"""

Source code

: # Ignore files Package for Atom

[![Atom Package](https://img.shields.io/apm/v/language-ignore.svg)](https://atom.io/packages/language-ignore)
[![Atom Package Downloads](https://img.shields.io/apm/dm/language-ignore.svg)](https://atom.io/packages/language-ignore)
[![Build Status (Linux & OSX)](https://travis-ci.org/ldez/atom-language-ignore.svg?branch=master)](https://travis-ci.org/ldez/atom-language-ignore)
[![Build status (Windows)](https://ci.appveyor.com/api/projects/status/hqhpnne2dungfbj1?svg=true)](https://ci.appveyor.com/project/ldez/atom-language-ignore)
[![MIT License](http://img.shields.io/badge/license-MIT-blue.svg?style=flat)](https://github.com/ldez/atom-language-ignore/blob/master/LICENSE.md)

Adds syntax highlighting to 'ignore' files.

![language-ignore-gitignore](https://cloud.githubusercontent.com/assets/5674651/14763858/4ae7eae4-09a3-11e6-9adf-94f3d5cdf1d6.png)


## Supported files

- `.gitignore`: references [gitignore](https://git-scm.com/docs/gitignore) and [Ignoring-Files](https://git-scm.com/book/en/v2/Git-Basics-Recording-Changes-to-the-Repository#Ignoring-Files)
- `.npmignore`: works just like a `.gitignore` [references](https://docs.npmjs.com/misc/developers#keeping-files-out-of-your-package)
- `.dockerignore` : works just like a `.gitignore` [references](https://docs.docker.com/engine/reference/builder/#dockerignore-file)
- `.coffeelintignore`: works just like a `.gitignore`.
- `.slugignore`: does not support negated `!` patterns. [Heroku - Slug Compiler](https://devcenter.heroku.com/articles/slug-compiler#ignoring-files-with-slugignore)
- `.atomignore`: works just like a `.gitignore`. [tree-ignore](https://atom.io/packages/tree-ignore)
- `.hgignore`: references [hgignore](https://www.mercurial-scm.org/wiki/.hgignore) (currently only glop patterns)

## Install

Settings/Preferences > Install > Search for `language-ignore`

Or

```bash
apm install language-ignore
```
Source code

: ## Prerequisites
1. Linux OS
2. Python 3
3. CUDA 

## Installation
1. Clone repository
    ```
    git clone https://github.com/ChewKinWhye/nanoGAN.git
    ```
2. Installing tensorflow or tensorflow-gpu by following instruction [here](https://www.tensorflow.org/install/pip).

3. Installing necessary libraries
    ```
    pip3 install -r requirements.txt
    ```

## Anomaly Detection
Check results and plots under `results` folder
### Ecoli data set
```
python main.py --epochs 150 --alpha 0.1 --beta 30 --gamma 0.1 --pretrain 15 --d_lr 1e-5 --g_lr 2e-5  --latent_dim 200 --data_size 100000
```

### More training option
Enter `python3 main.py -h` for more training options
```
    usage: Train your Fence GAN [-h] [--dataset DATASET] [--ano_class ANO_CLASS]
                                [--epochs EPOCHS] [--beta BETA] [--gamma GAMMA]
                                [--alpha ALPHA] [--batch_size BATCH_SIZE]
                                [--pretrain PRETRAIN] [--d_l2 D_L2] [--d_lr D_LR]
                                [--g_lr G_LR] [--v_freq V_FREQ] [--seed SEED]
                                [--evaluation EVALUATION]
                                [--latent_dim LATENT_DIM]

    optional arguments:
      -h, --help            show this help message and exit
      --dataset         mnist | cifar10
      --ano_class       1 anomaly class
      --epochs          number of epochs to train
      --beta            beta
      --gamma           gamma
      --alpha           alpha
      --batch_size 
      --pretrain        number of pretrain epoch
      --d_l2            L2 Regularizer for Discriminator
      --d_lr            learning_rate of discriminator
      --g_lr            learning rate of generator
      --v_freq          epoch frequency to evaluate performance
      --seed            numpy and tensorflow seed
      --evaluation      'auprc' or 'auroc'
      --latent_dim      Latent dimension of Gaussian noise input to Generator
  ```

"""

Exercise requirements: Whenever the word "training" turns up in a line of the listing above, copy the line.

Worked solution:
### More training option
Enter `python3 main.py -h` for more training options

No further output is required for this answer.